*EXERCISE REQUIREMENTS*. What is needed is the number of lines in the data below that include "indeed", stated by itself.

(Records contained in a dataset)
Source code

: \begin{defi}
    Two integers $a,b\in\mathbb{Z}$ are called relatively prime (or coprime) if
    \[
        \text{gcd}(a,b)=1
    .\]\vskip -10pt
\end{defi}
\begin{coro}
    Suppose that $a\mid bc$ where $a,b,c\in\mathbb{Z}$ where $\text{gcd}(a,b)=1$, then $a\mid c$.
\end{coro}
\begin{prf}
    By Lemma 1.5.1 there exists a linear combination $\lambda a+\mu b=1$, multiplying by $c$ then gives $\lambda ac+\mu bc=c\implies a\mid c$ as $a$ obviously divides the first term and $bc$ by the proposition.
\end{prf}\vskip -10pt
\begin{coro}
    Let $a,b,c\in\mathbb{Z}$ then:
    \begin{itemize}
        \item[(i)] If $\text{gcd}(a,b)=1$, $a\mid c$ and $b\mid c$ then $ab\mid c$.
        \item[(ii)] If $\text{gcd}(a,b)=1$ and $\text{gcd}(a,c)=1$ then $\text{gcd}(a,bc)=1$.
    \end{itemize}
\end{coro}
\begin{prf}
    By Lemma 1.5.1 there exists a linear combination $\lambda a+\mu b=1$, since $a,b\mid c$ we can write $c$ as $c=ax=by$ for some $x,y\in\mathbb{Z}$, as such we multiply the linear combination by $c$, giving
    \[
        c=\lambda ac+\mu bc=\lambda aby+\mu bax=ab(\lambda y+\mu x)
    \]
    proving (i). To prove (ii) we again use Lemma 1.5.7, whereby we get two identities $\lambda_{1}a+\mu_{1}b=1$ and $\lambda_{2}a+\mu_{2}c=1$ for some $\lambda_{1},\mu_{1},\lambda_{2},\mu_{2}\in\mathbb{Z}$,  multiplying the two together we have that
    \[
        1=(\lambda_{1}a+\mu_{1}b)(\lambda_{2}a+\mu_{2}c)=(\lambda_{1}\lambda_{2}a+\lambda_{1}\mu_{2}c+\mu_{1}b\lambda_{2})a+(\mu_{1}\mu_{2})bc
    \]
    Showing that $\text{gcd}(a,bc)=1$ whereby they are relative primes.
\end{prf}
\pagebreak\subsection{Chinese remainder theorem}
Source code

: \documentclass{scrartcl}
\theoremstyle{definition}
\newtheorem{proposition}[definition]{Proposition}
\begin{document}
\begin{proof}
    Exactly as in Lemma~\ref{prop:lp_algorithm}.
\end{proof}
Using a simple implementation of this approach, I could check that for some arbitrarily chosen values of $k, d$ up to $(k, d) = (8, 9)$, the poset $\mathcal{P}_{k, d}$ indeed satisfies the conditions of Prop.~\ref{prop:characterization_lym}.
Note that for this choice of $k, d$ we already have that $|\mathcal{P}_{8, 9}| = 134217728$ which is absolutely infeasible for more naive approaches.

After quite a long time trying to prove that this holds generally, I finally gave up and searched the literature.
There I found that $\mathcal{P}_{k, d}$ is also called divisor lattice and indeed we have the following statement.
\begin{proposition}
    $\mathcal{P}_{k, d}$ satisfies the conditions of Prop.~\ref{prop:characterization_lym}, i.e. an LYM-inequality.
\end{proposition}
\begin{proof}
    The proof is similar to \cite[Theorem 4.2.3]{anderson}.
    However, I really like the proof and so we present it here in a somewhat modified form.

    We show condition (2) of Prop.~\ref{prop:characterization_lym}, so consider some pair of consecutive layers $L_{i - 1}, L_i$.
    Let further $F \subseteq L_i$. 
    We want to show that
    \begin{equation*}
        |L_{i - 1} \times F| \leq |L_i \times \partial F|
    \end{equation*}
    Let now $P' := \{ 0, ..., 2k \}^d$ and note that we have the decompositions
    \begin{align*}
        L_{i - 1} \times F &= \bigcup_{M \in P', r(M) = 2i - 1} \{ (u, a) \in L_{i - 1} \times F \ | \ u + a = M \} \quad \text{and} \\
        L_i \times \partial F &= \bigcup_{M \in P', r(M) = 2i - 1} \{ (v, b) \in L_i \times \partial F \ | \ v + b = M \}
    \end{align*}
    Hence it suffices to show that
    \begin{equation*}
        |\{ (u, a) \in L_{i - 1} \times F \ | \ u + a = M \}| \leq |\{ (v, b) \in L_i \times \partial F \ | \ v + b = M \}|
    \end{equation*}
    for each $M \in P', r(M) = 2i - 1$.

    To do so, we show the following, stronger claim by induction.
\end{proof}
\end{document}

*ANSWER TO THIS PROBLEM*. 2